Written by Phil Setren

Directed by Julie Osman

Designed by Martin Thomas

Lighting design by Steve Lowe


Cock Tavern


October 28-November 14, 2009











ary Couzens

A review by Chad Armitstead for EXTRA! EXTRA!


Phil Setren’s new play, Three Minute Hero, has a message.  But Setren has the good sense not to let that spoil a good show.

Dave (Paul Egan) is an accident-prone aspiring music promoter who has been stuck on the ‘roadie’ rung of the career ladder for years.  After sneaking his friend Amy (Sian Goff) into a gig, a technical gaffe gets him sacked.  Leaving the gig, the two end up with a ‘windfall.’  Spurred on by Amy, he uses the money to start a career in promotion and put together a girl band starring Amy.  Later, he finds and promotes Ash (Ramanvir Grewal), an inspired Muslim singer.  As success looks imminent, Ash’s brother Raz (Anil Kumar) becomes increasingly insistent with Dave about his own idea of the purpose of music.
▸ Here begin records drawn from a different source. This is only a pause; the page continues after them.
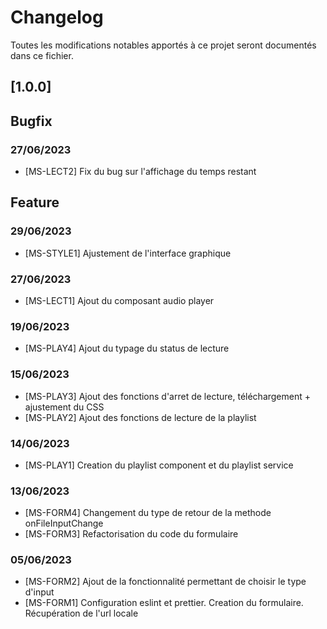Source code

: # Changelog

Toutes les modifications notables apportés à ce projet seront documentés dans ce fichier.

## [1.0.0]

## Bugfix

### 27/06/2023

- [MS-LECT2] Fix du bug sur l'affichage du temps restant

## Feature

### 29/06/2023

- [MS-STYLE1] Ajustement de l'interface graphique

### 27/06/2023

- [MS-LECT1] Ajout du composant audio player

### 19/06/2023

- [MS-PLAY4] Ajout du typage du status de lecture

### 15/06/2023

- [MS-PLAY3] Ajout des fonctions d'arret de lecture, téléchargement + ajustement du CSS
- [MS-PLAY2] Ajout des fonctions de lecture de la playlist

### 14/06/2023

- [MS-PLAY1] Creation du playlist component et du playlist service

### 13/06/2023

- [MS-FORM4] Changement du type de retour de la methode onFileInputChange
- [MS-FORM3] Refactorisation du code du formulaire

### 05/06/2023

- [MS-FORM2] Ajout de la fonctionnalité permettant de choisir le type d'input
- [MS-FORM1] Configuration eslint et prettier. Creation du formulaire. Récupération de l'url locale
Director Julie Osman and company find a rare formula in new theatre:  they keep the audience laughing in order to keep them listening.

Paul Egan infuses Dave with a warm comic energy that propels the show forward, periodically consulting his omniscient promotion how-to book.   Egan renders Dave irresistibly identifiable, from the boyishly vulnerable technician of the first act to the driven, next-big-thing-obsessed promoter of the second.  He provides a stark contrast to Ramanvir Grewal’s meek Ash.

From coquettish groupie and girl band singer to grounded champion of Ash’s spiritual song-writing, Sian Goff (Amy) also effects a remarkable transformation.

Rebecca Keane gives an impressive performance in her two roles.  She switches 180 degrees from Tracci, a fame-crazed, talent-starved singer who wears sex pinned to her front like a ‘for sale’ sign, to a high-power, no-nonsense record company lawyer.  The former proves an early target of Matt Butcher’s effectively slimy Vince, a club owner.

Rounding off the girl band trio, Suni La (Jayla) proves great comic fodder as the wistful modern dance choreographer whom Tracci batters at every turn.

Anil Kumar grounds this comedy in its most interesting conflict with his grave sincerity as Ash’s deeply religious older brother Raz.

Director Julie Osman, designers and cast use invention to transform the small space above the Cock Tavern into Dave’s world.  Their imagination finds ways for Dave to fall from great heights and Ash to perform to huge audiences.

Designer Martin Thomas is to be commended for capturing the industrial pomp of the music business, while at the same time creating at least seven different locations demanded by the script. 

Three Minute Hero stands out among the shows you’ll find above pubs and in basements in London—the pots where new work tends to get planted.   It tracks the journey of Dave from zero to hero (and perhaps back again) with a lot of comedic charm.  

Though the show’s real power lies in the conflict between Dave, Raz and Ash (never do with ten characters what you can do better with three), making the first half feel almost superfluous, it’s utterly forgivable.  Setren keeps the audience laughing with eccentric characters.  I would have perhaps left happier if that journey had ended with more of a showdown between Raz, Ash and Dave and less direct address of the audience, but I don’t know that theatre’s job has ever been to make us happy.

Setren’s work stands out because he understands we want to see characters facing dramatic questions and deciding how to act, not preaching characters telling us what to decide.  Sermons are seldom accused of being too entertaining.

Three Minute Hero dissects the notion that pop stardom or any other kind of fame will save us.  Dave and Ash show the cost of chasing that fabled three-minute track that will awaken a generation.  Setren mercifully keeps us laughing while we examine the generation that looks to a three-minute track for salvation.